Date of Award

5-1-2014

Degree Name

Doctor of Philosophy

Department

Mass Communication and Media Arts

First Advisor

Lowry, Dennis

Abstract

This study focuses on contrasting responses to two highly provocative acts from the Israeli-Palestinian conflict: Ariel Sharon's controversial visit to the Temple Mount in February 2000, and a Palestinian terrorist cell's suicide bombing of a nightclub in Tel Aviv in 2005. Sharon's visit to the Temple Mount in 2000 led to the second intifada, the bloodiest outbreak of violence in the conflict's recent history. However, what followed the suicide attack in Tel Aviv in 2005 were several weeks of restraint from both sides. This study positions media texts as antecedents and consequents to these two key focal points in history and examines their content. The central method for the study is quantitative content analysis. Three newspapers were selected primarily for their ability to set the public agenda: English editions of the Israeli Haaretz and Jerusalem Post, and the Palestinian Al-Quds, translated into English from its original Arabic.

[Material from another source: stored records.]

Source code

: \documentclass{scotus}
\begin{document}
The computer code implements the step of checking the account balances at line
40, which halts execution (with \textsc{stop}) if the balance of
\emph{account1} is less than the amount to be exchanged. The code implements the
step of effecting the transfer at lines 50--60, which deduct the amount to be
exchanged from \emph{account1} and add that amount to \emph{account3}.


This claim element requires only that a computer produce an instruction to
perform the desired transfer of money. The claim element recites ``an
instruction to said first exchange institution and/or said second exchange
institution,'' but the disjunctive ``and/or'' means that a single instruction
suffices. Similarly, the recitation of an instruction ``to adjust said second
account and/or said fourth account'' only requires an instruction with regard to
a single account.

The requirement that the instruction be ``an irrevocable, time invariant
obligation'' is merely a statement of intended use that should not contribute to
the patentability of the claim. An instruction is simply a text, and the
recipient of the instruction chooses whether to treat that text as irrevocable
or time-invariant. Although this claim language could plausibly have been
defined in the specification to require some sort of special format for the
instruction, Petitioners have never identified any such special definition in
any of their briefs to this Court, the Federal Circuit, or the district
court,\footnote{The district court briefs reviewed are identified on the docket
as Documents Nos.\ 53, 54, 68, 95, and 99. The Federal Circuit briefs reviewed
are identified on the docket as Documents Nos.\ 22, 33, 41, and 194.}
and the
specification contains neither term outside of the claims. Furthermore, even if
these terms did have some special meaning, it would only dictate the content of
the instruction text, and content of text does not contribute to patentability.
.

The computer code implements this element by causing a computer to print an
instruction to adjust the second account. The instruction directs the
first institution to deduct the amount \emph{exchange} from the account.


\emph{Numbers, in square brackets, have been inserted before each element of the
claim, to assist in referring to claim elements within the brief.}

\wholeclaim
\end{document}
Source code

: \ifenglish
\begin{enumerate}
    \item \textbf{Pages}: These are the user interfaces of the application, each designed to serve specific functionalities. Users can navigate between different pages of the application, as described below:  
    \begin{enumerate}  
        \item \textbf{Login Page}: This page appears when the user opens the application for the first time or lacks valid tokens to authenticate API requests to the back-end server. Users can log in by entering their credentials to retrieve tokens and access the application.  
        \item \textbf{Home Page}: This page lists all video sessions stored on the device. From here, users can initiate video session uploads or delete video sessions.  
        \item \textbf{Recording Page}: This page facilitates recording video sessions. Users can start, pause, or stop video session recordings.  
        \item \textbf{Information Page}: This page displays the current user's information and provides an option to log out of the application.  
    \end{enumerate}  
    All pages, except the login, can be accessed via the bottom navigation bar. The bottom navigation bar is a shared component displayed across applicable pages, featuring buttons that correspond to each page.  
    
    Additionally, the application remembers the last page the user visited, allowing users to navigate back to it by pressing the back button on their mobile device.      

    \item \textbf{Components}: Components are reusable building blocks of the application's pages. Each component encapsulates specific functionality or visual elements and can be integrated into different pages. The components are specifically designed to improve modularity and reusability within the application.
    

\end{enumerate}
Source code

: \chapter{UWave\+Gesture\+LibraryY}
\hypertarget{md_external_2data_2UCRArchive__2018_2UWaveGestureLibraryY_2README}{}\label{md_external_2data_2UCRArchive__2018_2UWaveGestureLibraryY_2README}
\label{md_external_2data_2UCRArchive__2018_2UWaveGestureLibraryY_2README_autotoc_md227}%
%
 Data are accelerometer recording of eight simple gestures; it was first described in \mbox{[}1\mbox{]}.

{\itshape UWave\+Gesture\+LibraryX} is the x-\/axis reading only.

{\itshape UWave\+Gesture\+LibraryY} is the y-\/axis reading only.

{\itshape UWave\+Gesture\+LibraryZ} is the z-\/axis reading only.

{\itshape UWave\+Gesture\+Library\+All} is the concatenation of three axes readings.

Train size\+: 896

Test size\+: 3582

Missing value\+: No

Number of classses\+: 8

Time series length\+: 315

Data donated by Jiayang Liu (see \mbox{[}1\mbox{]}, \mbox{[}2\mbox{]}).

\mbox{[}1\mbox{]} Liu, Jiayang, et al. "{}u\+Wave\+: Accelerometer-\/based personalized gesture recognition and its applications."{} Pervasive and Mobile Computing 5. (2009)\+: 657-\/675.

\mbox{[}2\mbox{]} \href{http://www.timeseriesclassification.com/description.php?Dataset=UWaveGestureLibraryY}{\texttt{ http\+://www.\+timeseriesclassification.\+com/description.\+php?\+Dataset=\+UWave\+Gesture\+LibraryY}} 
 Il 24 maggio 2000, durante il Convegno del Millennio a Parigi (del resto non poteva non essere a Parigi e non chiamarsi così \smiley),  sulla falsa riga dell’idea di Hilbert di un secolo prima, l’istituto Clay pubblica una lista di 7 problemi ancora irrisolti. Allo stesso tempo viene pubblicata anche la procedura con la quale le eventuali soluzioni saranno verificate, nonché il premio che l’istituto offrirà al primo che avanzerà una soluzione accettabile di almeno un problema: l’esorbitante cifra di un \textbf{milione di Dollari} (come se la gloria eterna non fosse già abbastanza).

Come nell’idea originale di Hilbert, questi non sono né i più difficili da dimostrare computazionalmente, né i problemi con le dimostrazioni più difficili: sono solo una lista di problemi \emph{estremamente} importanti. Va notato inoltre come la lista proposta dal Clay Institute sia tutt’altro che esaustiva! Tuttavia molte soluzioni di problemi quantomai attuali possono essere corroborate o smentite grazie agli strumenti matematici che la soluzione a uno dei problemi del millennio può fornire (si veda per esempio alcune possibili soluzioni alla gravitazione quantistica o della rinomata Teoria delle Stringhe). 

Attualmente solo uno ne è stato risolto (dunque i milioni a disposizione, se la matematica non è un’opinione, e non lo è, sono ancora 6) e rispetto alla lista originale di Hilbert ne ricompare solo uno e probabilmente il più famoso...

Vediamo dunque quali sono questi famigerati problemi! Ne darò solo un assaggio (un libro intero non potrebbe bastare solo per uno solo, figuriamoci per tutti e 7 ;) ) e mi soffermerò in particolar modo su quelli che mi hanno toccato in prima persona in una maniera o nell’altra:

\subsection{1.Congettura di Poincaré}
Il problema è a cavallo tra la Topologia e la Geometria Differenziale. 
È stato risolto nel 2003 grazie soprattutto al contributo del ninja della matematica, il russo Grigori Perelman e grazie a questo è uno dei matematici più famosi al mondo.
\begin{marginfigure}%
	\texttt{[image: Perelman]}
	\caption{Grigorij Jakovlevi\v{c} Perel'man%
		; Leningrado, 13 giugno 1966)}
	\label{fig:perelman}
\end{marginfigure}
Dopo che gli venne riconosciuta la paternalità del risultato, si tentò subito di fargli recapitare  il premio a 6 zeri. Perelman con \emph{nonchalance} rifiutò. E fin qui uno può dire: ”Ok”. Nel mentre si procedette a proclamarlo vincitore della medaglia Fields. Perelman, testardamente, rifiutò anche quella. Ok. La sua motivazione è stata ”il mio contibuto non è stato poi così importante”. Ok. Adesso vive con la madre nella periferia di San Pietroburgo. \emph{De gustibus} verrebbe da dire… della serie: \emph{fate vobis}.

The corpus for the study comprised 820 news and opinion articles about Arab-Israeli relations from one week of articles from each side of Sharon's visit to the Temple Mount and one week of articles from each side of the suicide bombing. Media texts were coded for two operationally defined constructs: inflammatory words and conciliatory words. Inflammatory words were fighting words symptomatic of violent and aggressive behavior. Conciliatory words were related to pacification, symptomatic of appeasing, and passive behavior. Built-in dictionaries of Diction, Version 6.14.5, a software program, were used to confirm the validity of the two principal constructs. Results confirmed the newspapers' propensity to focus on violent news and also suggested that media content is likely to be shaped and influenced by acts of violence on the ground. Results also supported speech-act theory and indicated that inflammatory or violent texts in the media perform the functions of agenda-setting or news-framing and potentially cultivate violent behavior among readers. The constructs of inflammatory and conciliatory words and their application in constructing a practical Threat Index are among the key contributions of this study.